This country cannot afford a lost generation
Alarmingly, the last monthly unemployment figures showed that 34 per cent of 16 and 17-year-olds are unemployed, the highest rate of any age group, with 216,000 looking for work.
Confusingly, though, the latest quarterly figures for 16 and 17-year-olds "not in employment, education or training" (Neets) in June 2009 showed only 9.6 per cent in this so-called Neet category, with some 123,000 without a job or an education or training place.
Understanding both sets of figures is critical to ensuring the right policy conclusions are made. I believe the focus should be on 16 and 17- year-olds who are unemployed Neets.
It is important to remember that the headline unemployment figure refers to the UK rather than England. There are also two measures of unemployment. The first is the claimant count, which measures people looking for work and claiming benefit. The second is the International Labour Organization (ILO) measure, which counts people who looked for work in the past four weeks and are ready to start work in the next two. Since 16 and 17-year-olds, generally speaking, cannot claim jobseeker's allowance, the ILO measure is used.
Labour economists divide the population between the economically active - made-up of the employed and the ILO unemployed - and the economically inactive. The ILO unemployment rate is defined as the number of ILO unemployed as a proportion of the economically active.
The ILO unemployment rate for 16 and 17-year-olds is high because the economically inactive are excluded and because full-time students looking for work are included. In England, about 185,000 16 and 17-year-olds are ILO unemployed. But about 95,000 16 and 17-year-olds in England are full- time students and so are classed as technically unemployed.
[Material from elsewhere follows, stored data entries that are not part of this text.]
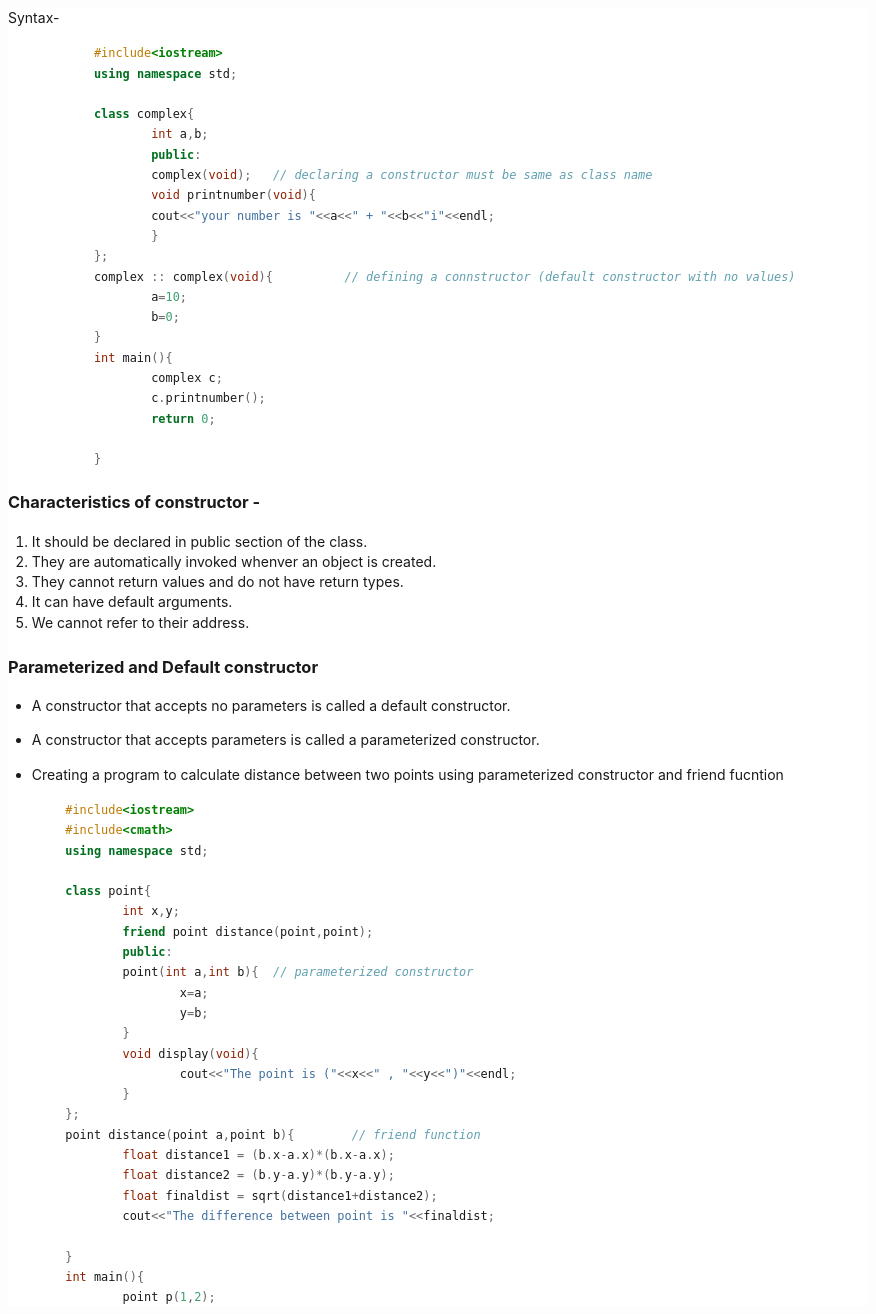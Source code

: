 Syntax-
```cpp    
            #include<iostream>
            using namespace std;

            class complex{
                    int a,b;
                    public:
                    complex(void);   // declaring a constructor must be same as class name
                    void printnumber(void){
                    cout<<"your number is "<<a<<" + "<<b<<"i"<<endl;
                    }
            };
            complex :: complex(void){          // defining a connstructor (default constructor with no values)
                    a=10;
                    b=0;
            }
            int main(){
                    complex c;
                    c.printnumber();
                    return 0;

            }
```
### Characteristics of constructor -
1. It should be declared in public section of the class.
2. They are automatically invoked whenver an object is created.
3. They cannot return values and do not have return types.
4. It can have default arguments.
5. We cannot refer to their address.

### Parameterized and Default constructor
- A constructor that accepts no parameters is called a default constructor.
- A constructor that accepts parameters is called a parameterized constructor.
    
- Creating a program to calculate distance between two points using parameterized constructor and friend fucntion
```cpp
        #include<iostream>
        #include<cmath>
        using namespace std;

        class point{
                int x,y;
                friend point distance(point,point);
                public:
                point(int a,int b){  // parameterized constructor
                        x=a;
                        y=b;
                }
                void display(void){
                        cout<<"The point is ("<<x<<" , "<<y<<")"<<endl;
                }
        };
        point distance(point a,point b){        // friend function
                float distance1 = (b.x-a.x)*(b.x-a.x);
                float distance2 = (b.y-a.y)*(b.y-a.y);
                float finaldist = sqrt(distance1+distance2);
                cout<<"The difference between point is "<<finaldist;

        }
        int main(){
                point p(1,2);
```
And so attention rightly returns to the Neet category. Crucially, the Neet rate refers to England. It is measured as a proportion of the entire cohort of 16 and 17-year-olds, including both the economically active and the economically inactive. This is why the Neet rate is lower than the unemployment rate.
But educationalists should split the Neet category between those who are ILO unemployed and those who are economically inactive. Roughly two-thirds of the 9.5 per cent of 16 and 17-year-olds who were Neets in June were unemployed (82,000). As the recession causes employers to cut back on jobs with no or poor training, the Neet rate is being swelled by unemployed 16 and 17-year-olds.
The extra 72,500 places for 16 and 17-year-olds could increase participation in recognised education and training to around 90 per cent. Much more, however, still needs to be done to encourage unemployed 16 and 17-year-olds into education and training.
Offering a higher rate of means-tested Education Maintenance Allowances at 17 compared with 16 could encourage more 17-year-olds to stay on in full- time education. Offering wage subsidies to small firms to support employer-based apprenticeships might also stem the decline in apprenticeships for this age group.
But for unemployed 16 and 17-year-olds who have had enough of full-time education and who cannot get an employer-based apprenticeship, the answer might be college-based apprenticeships.
- Mark Corney, Director, MC Consultancy.